Phot by / Zazie (Evi Moechel)

    À l’accablante question du maître d’école : « Eh bien ! mes petits, que voulez-vous faire plus tard ? », c’est à qui lève la main et déclare : « Coiffeur ! », « Aviateur ! », « Avocat ! », « Pompier ! » … Seul un enfant enveloppé dans ses rêves demeure coi sur son banc. Intrigué, le maître lui demande : « Allons, Zimbacca, tu n’as pas une petite idée concernant ton avenir ? »  Rappelé à l’ordre de la pâle réalité, Michel répond : « Si. Je voudrais être un singe ». Toute la classe reste bouche bée, et le maître consterné de s’écrier : « Mais un singe, ce n’est pas un métier !  ». « Non, répond l’enfant, mais les métiers ne m’intéressent pas. J’aime mieux d’être un singe qu’avoir un métier ». Éclat de rire général. Ceux qui singeaient les adultes ne soupçonnaient pas que Michel ne singeait personne, mais signifiait par là son inébranlable singularité. Devant les moqueries il n’a pas démordu de son choix de vocation.
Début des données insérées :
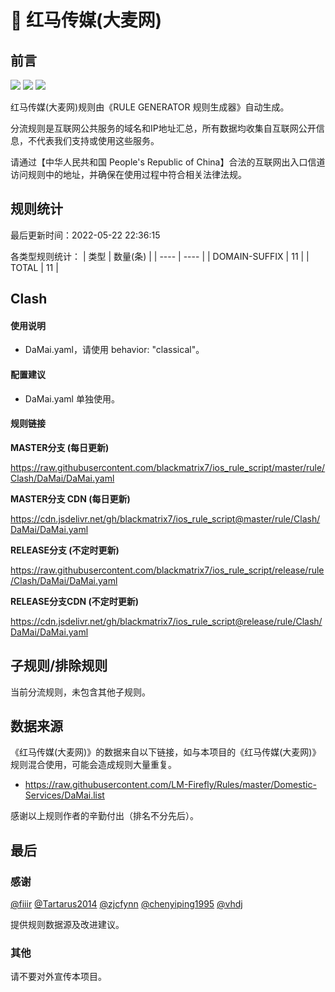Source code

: # 🧸 红马传媒(大麦网)

## 前言

![](https://shields.io/badge/-移除重复规则-ff69b4) ![](https://shields.io/badge/-DOMAIN与DOMAIN--SUFFIX合并-green) ![](https://shields.io/badge/-IP--CIDR(6)合并-blueviolet) 

红马传媒(大麦网)规则由《RULE GENERATOR 规则生成器》自动生成。

分流规则是互联网公共服务的域名和IP地址汇总，所有数据均收集自互联网公开信息，不代表我们支持或使用这些服务。

请通过【中华人民共和国 People's Republic of China】合法的互联网出入口信道访问规则中的地址，并确保在使用过程中符合相关法律法规。

## 规则统计

最后更新时间：2022-05-22 22:36:15

各类型规则统计：
| 类型 | 数量(条)  | 
| ---- | ----  |
| DOMAIN-SUFFIX | 11  | 
| TOTAL | 11  | 


## Clash 

#### 使用说明
- DaMai.yaml，请使用 behavior: "classical"。

#### 配置建议
- DaMai.yaml 单独使用。

#### 规则链接
**MASTER分支 (每日更新)**

https://raw.githubusercontent.com/blackmatrix7/ios_rule_script/master/rule/Clash/DaMai/DaMai.yaml

**MASTER分支 CDN (每日更新)**

https://cdn.jsdelivr.net/gh/blackmatrix7/ios_rule_script@master/rule/Clash/DaMai/DaMai.yaml

**RELEASE分支 (不定时更新)**

https://raw.githubusercontent.com/blackmatrix7/ios_rule_script/release/rule/Clash/DaMai/DaMai.yaml

**RELEASE分支CDN (不定时更新)**

https://cdn.jsdelivr.net/gh/blackmatrix7/ios_rule_script@release/rule/Clash/DaMai/DaMai.yaml

## 子规则/排除规则


当前分流规则，未包含其他子规则。

## 数据来源

《红马传媒(大麦网)》的数据来自以下链接，如与本项目的《红马传媒(大麦网)》规则混合使用，可能会造成规则大量重复。

- https://raw.githubusercontent.com/LM-Firefly/Rules/master/Domestic-Services/DaMai.list


感谢以上规则作者的辛勤付出（排名不分先后）。

## 最后

### 感谢

[@fiiir](https://github.com/fiiir) [@Tartarus2014](https://github.com/Tartarus2014) [@zjcfynn](https://github.com/zjcfynn) [@chenyiping1995](https://github.com/chenyiping1995) [@vhdj](https://github.com/vhdj)

提供规则数据源及改进建议。

### 其他

请不要对外宣传本项目。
    C’est il y a environ trois ans, après la parution de son recueil Sans cent vierges ni virgule, que Michel m’a raconté ce souvenir d’enfance où l’espièglerie se noue au sens aigu de la liberté. Ce singe, qui figurait un idéal du moi délivré de toute utilité sociale, il l’a reproduit sous forme d’une effigie de couleur verte, qu’il apposait parfois comme un sceau aux dédicaces qu’il signait pour ses amis.   

    Car Michel Zimbacca, ce qui est de plus en rare de nos jours, avait des amis. Dans la discussion, il écoutait beaucoup, il parlait peu, et soudain, au moment qui convenait, d’une voix égale, il décochait, telle une flèche, le mot juste. Lorsque Guy  Girard et moi préparions l’exposition de Saint-Cirq, nous avons trouvé plusieurs dessins sans titre. Nous lui montrions le dessin, il le regardait quelques instants, puis lui donnait un nom, qui s’imposait de toute la force de l’évidence. On eût dit le premier homme nommant les animaux.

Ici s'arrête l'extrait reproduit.